Data to process —
/---

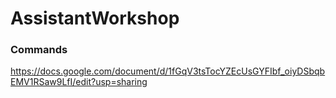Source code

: # AssistantWorkshop

### Сommands
https://docs.google.com/document/d/1fGqV3tsTocYZEcUsGYFIbf_oiyDSbqbEMV1RSaw9LfI/edit?usp=sharing
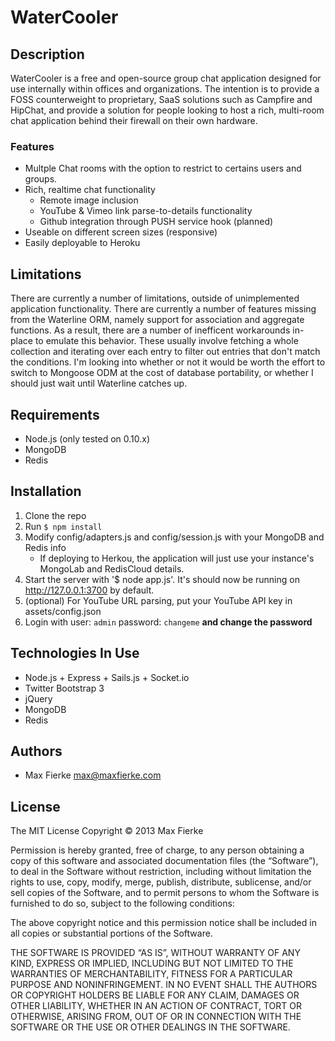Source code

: # WaterCooler

## Description
WaterCooler is a free and open-source group chat application designed for use internally within offices and organizations. The intention is to provide a FOSS counterweight to proprietary, SaaS solutions such as Campfire and HipChat, and provide a solution for people looking to host a rich, multi-room chat application behind their firewall on their own hardware.

### Features
* Multple Chat rooms with the option to restrict to certains users and groups.
* Rich, realtime chat functionality
    * Remote image inclusion
    * YouTube & Vimeo link parse-to-details functionality
    * Github integration through PUSH service hook (planned)
* Useable on different screen sizes (responsive)
* Easily deployable to Heroku

## Limitations
There are currently a number of limitations, outside of unimplemented application functionality. There are currently a number of features missing from the Waterline ORM, namely support for association and aggregate functions. As a result, there are a number of inefficent workarounds in-place to emulate this behavior. These usually involve fetching a whole collection and iterating over each entry to filter out entries that don't match the conditions. I'm looking into whether or not it would be worth the effort to switch to Mongoose ODM at the cost of database portability, or whether I should just wait until Waterline catches up.

## Requirements
* Node.js (only tested on 0.10.x)
* MongoDB
* Redis

## Installation
1. Clone the repo
2. Run `$ npm install`
3. Modify config/adapters.js and config/session.js with your MongoDB and Redis info
    * If deploying to Herkou, the application will just use your instance's MongoLab and RedisCloud details.
4. Start the server with '$ node app.js'. It's should now be running on http://127.0.0.1:3700 by default.
5. (optional) For YouTube URL parsing, put your YouTube API key in assets/config.json
6. Login with user: `admin` password: `changeme` **and change the password**

## Technologies In Use
* Node.js + Express + Sails.js + Socket.io
* Twitter Bootstrap 3
* jQuery
* MongoDB
* Redis

## Authors
* Max Fierke <max@maxfierke.com>

## License
The MIT License
Copyright © 2013 Max Fierke

Permission is hereby granted, free of charge, to any person obtaining a copy of this software and associated documentation files (the “Software”), to deal in the Software without restriction, including without limitation the rights to use, copy, modify, merge, publish, distribute, sublicense, and/or sell copies of the Software, and to permit persons to whom the Software is furnished to do so, subject to the following conditions:

The above copyright notice and this permission notice shall be included in all copies or substantial portions of the Software.

THE SOFTWARE IS PROVIDED “AS IS”, WITHOUT WARRANTY OF ANY KIND, EXPRESS OR IMPLIED, INCLUDING BUT NOT LIMITED TO THE WARRANTIES OF MERCHANTABILITY, FITNESS FOR A PARTICULAR PURPOSE AND NONINFRINGEMENT. IN NO EVENT SHALL THE AUTHORS OR COPYRIGHT HOLDERS BE LIABLE FOR ANY CLAIM, DAMAGES OR OTHER LIABILITY, WHETHER IN AN ACTION OF CONTRACT, TORT OR OTHERWISE, ARISING FROM, OUT OF OR IN CONNECTION WITH THE SOFTWARE OR THE USE OR OTHER DEALINGS IN THE SOFTWARE.
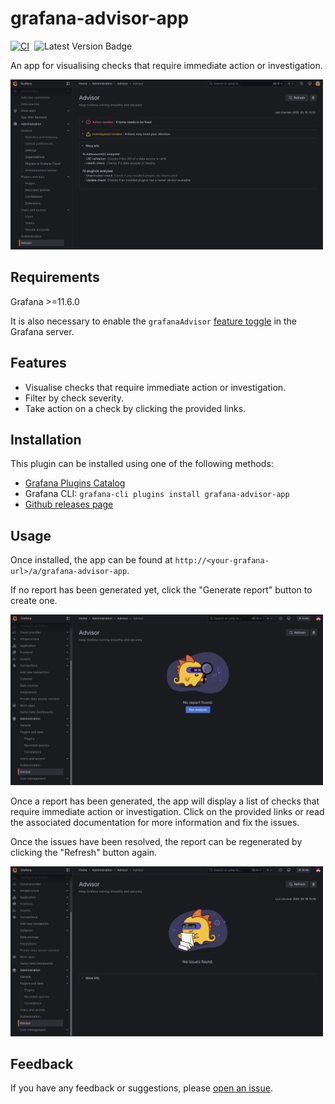 # grafana-advisor-app

[![CI](https://github.com/grafana/grafana-advisor-app/actions/workflows/push.yaml/badge.svg)](https://github.com/grafana/grafana-advisor-app/actions/workflows/push.yaml)&nbsp;&nbsp;![Latest Version Badge](https://img.shields.io/badge/dynamic/json?logo=grafana&query=$.version&url=https://grafana.com/api/plugins/grafana-advisor-app&label=Version&prefix=v&color=F47A20)

An app for visualising checks that require immediate action or investigation.

<img width="500px" src="https://raw.githubusercontent.com/grafana/grafana-advisor-app/main/docs/screenshot.png" />

## Requirements

Grafana >=11.6.0

It is also necessary to enable the `grafanaAdvisor` [feature toggle](https://grafana.com/docs/grafana/latest/setup-grafana/configure-grafana/feature-toggles/) in the Grafana server.

## Features

- Visualise checks that require immediate action or investigation.
- Filter by check severity.
- Take action on a check by clicking the provided links.

## Installation

This plugin can be installed using one of the following methods:

- [Grafana Plugins Catalog](https://grafana.com/docs/grafana/latest/administration/plugin-management/#install-a-plugin)
- Grafana CLI: `grafana-cli plugins install grafana-advisor-app`
- [Github releases page](https://github.com/grafana/grafana-advisor-app/releases)

## Usage

Once installed, the app can be found at `http://<your-grafana-url>/a/grafana-advisor-app`.

If no report has been generated yet, click the "Generate report" button to create one.

<img width="500px" src="https://raw.githubusercontent.com/grafana/grafana-advisor-app/main/docs/screenshot-empty.png" />

Once a report has been generated, the app will display a list of checks that require immediate action or investigation. Click on the provided links or read the associated documentation for more information and fix the issues.

Once the issues have been resolved, the report can be regenerated by clicking the "Refresh" button again.

<img width="500px" src="https://raw.githubusercontent.com/grafana/grafana-advisor-app/main/docs/screenshot-success.png" />

## Feedback

If you have any feedback or suggestions, please [open an issue](https://github.com/grafana/grafana-advisor-app/issues).
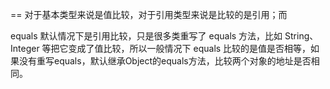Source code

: == 对于基本类型来说是值比较，对于引用类型来说是比较的是引用；而

equals 默认情况下是引用比较，只是很多类重写了 equals 方法，比如 String、Integer 等把它变成了值比较，所以一般情况下 equals 比较的是值是否相等，如果没有重写equals，默认继承Object的equals方法，比较两个对象的地址是否相同。 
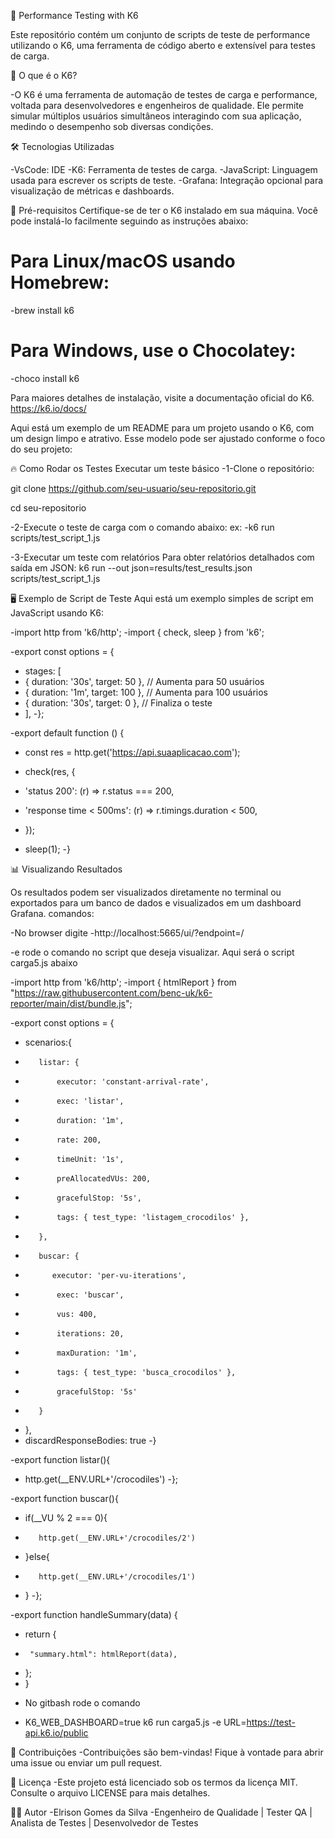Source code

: 🌟 Performance Testing with K6

Este repositório contém um conjunto de scripts de teste de performance utilizando o K6, uma ferramenta de código aberto e extensível para testes de carga.

🚀 O que é o K6?


-O K6 é uma ferramenta de automação de testes de carga e performance, voltada para desenvolvedores e engenheiros de qualidade. Ele permite simular múltiplos usuários simultâneos interagindo com sua aplicação, medindo o desempenho sob diversas condições.

🛠️ Tecnologias Utilizadas

-VsCode: IDE
-K6: Ferramenta de testes de carga.
-JavaScript: Linguagem usada para escrever os scripts de teste.
-Grafana: Integração opcional para visualização de métricas e dashboards.

🚧 Pré-requisitos
Certifique-se de ter o K6 instalado em sua máquina. Você pode instalá-lo facilmente seguindo as instruções abaixo:

# Para Linux/macOS usando Homebrew:
-brew install k6

# Para Windows, use o Chocolatey:
-choco install k6

Para maiores detalhes de instalação, visite a documentação oficial do K6.  https://k6.io/docs/


Aqui está um exemplo de um README para um projeto usando o K6, com um design limpo e atrativo. Esse modelo pode ser ajustado conforme o foco do seu projeto:


🔥 Como Rodar os Testes
Executar um teste básico
-1-Clone o repositório:

git clone https://github.com/seu-usuario/seu-repositorio.git

cd seu-repositorio

-2-Execute o teste de carga com o comando abaixo:
ex:
-k6 run scripts/test_script_1.js

-3-Executar um teste com relatórios
Para obter relatórios detalhados com saída em JSON: k6 run --out json=results/test_results.json scripts/test_script_1.js

🖥️ Exemplo de Script de Teste
Aqui está um exemplo simples de script em JavaScript usando K6:

-import http from 'k6/http';
-import { check, sleep } from 'k6';

-export const options = {
-  stages: [
-    { duration: '30s', target: 50 },  // Aumenta para 50 usuários
-    { duration: '1m', target: 100 },  // Aumenta para 100 usuários
-    { duration: '30s', target: 0 },   // Finaliza o teste
-  ],
-};

-export default function () {
-  const res = http.get('https://api.suaaplicacao.com');
  
-  check(res, {
-    'status 200': (r) => r.status === 200,
-    'response time < 500ms': (r) => r.timings.duration < 500,
-  });
-  sleep(1);
-}

📊 Visualizando Resultados


Os resultados podem ser visualizados diretamente no terminal ou exportados para um banco de dados e visualizados em um dashboard Grafana.
comandos:

-No browser digite
-http://localhost:5665/ui/?endpoint=/

-e rode o comando no script que deseja visualizar. Aqui será o script carga5.js abaixo

-import http from 'k6/http';
-import { htmlReport } from "https://raw.githubusercontent.com/benc-uk/k6-reporter/main/dist/bundle.js";

-export const options = {
-    scenarios:{
-        listar: {
-            executor: 'constant-arrival-rate',
-            exec: 'listar',
-            duration: '1m',
-            rate: 200,
-            timeUnit: '1s',
-            preAllocatedVUs: 200,
-            gracefulStop: '5s',
-            tags: { test_type: 'listagem_crocodilos' },

-        },
-        buscar: {
-           executor: 'per-vu-iterations',
-            exec: 'buscar',
-            vus: 400,
-            iterations: 20,
-            maxDuration: '1m',
-            tags: { test_type: 'busca_crocodilos' },
-            gracefulStop: '5s'
-        }
-    },
-    discardResponseBodies: true
-}

-export function listar(){
-    http.get(__ENV.URL+'/crocodiles')
-};

-export function buscar(){
-    if(__VU % 2 === 0){
-        http.get(__ENV.URL+'/crocodiles/2')
-    }else{
-        http.get(__ENV.URL+'/crocodiles/1')
-    }
-};

-export function handleSummary(data) {
-    return {
-      "summary.html": htmlReport(data),
-    };
-  }

  * No gitbash rode o comando

-  K6_WEB_DASHBOARD=true k6 run carga5.js -e URL=https://test-api.k6.io/public

🤝 Contribuições
-Contribuições são bem-vindas! Fique à vontade para abrir uma issue ou enviar um pull request.

📄 Licença
-Este projeto está licenciado sob os termos da licença MIT. Consulte o arquivo LICENSE para mais detalhes.

🧑‍💻 Autor
-Elrison Gomes da Silva
-Engenheiro de Qualidade | Tester QA | Analista de Testes | Desenvolvedor de Testes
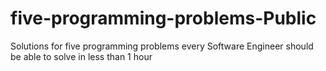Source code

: # five-programming-problems-Public
Solutions for five programming problems every Software Engineer should be able to solve in less than 1 hour
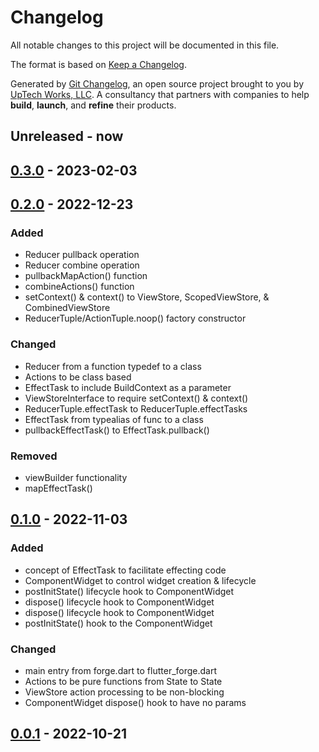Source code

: # Changelog

All notable changes to this project will be documented in this file.

The format is based on [Keep a Changelog](https://keepachangelog.com/en/1.0.0/).

Generated by [Git Changelog](https://github.com/uptech/git-cl), an open source project brought to you by [UpTech Works, LLC](https://upte.ch). A consultancy that partners with companies to help **build**, **launch**, and **refine** their products.


## Unreleased - now


## [0.3.0] - 2023-02-03


## [0.2.0] - 2022-12-23

### Added
- Reducer pullback operation
- Reducer combine operation
- pullbackMapAction() function
- combineActions() function
- setContext() & context() to ViewStore, ScopedViewStore, & CombinedViewStore
- ReducerTuple/ActionTuple.noop() factory constructor

### Changed
- Reducer from a function typedef to a class
- Actions to be class based
- EffectTask to include BuildContext as a parameter
- ViewStoreInterface to require setContext() & context()
- ReducerTuple.effectTask to ReducerTuple.effectTasks
- EffectTask from typealias of func to a class
- pullbackEffectTask() to EffectTask.pullback()

### Removed
- viewBuilder functionality
- mapEffectTask()


## [0.1.0] - 2022-11-03

### Added
- concept of EffectTask to facilitate effecting code
- ComponentWidget to control widget creation & lifecycle
- postInitState() lifecycle hook to ComponentWidget
- dispose() lifecycle hook to ComponentWidget
- dispose() lifecycle hook to ComponentWidget
- postInitState() hook to the ComponentWidget

### Changed
- main entry from forge.dart to flutter_forge.dart
- Actions to be pure functions from State to State
- ViewStore action processing to be non-blocking
- ComponentWidget dispose() hook to have no params


## [0.0.1] - 2022-10-21

[0.3.0]: https://github.com/uptech/flutter_forge/compare/9c88e51...e45baf2
[0.2.0]: https://github.com/uptech/flutter_forge/compare/830938d...9c88e51
[0.1.0]: https://github.com/uptech/flutter_forge/compare/87cc218...830938d
[0.0.1]: https://github.com/uptech/flutter_forge/compare/fbfe9cf...87cc218
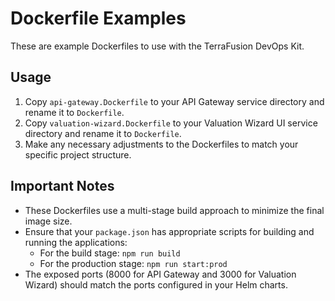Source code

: # Dockerfile Examples

These are example Dockerfiles to use with the TerraFusion DevOps Kit. 

## Usage

1. Copy `api-gateway.Dockerfile` to your API Gateway service directory and rename it to `Dockerfile`.
2. Copy `valuation-wizard.Dockerfile` to your Valuation Wizard UI service directory and rename it to `Dockerfile`.
3. Make any necessary adjustments to the Dockerfiles to match your specific project structure.

## Important Notes

- These Dockerfiles use a multi-stage build approach to minimize the final image size.
- Ensure that your `package.json` has appropriate scripts for building and running the applications:
  - For the build stage: `npm run build`
  - For the production stage: `npm run start:prod`
- The exposed ports (8000 for API Gateway and 3000 for Valuation Wizard) should match the ports configured in your Helm charts.
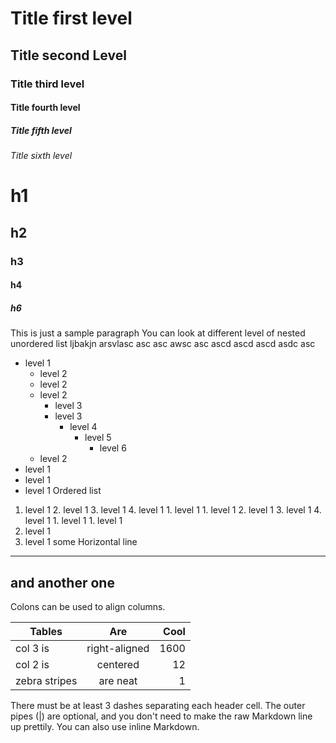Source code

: # Title first level

## Title second Level

### Title third level

#### Title fourth level

##### Title fifth level

###### Title sixth level

# h1

## h2

### h3

#### h4

##### h6

This is just a sample paragraph
You can look at different level of nested unordered list ljbakjn arsvlasc asc asc awsc asc ascd ascd ascd asdc asc

- level 1
  - level 2
  - level 2
  - level 2
    - level 3
    - level 3
      - level 4
        - level 5
          - level 6
  - level 2
- level 1
- level 1
- level 1
  Ordered list

1. level 1 2. level 1 3. level 1 4. level 1 1. level 1 1. level 1 2. level 1 3. level 1 4. level 1 1. level 1 1. level 1
1. level 1
1. level 1
   some Horizontal line

---

## and another one

Colons can be used to align columns.

| Tables        |      Are      | Cool |
| ------------- | :-----------: | ---: |
| col 3 is      | right-aligned | 1600 |
| col 2 is      |   centered    |   12 |
| zebra stripes |   are neat    |    1 |

There must be at least 3 dashes separating each header cell.
The outer pipes (|) are optional, and you don't need to make the
raw Markdown line up prettily. You can also use inline Markdown.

\---

The task — Each line from the start of the entries through the line with "## Limitations" is to be restated exactly, and the pictures are to be skipped.

Exercise output —
Source code

: # AssistantWorkshop

### Сommands
https://docs.google.com/document/d/1fGqV3tsTocYZEcUsGYFIbf_oiyDSbqbEMV1RSaw9LfI/edit?usp=sharing
Source code

: # WaterCooler

## Description
WaterCooler is a free and open-source group chat application designed for use internally within offices and organizations. The intention is to provide a FOSS counterweight to proprietary, SaaS solutions such as Campfire and HipChat, and provide a solution for people looking to host a rich, multi-room chat application behind their firewall on their own hardware.

### Features
* Multple Chat rooms with the option to restrict to certains users and groups.
* Rich, realtime chat functionality
    * Remote image inclusion
    * YouTube & Vimeo link parse-to-details functionality
    * Github integration through PUSH service hook (planned)
* Useable on different screen sizes (responsive)
* Easily deployable to Heroku

## Limitations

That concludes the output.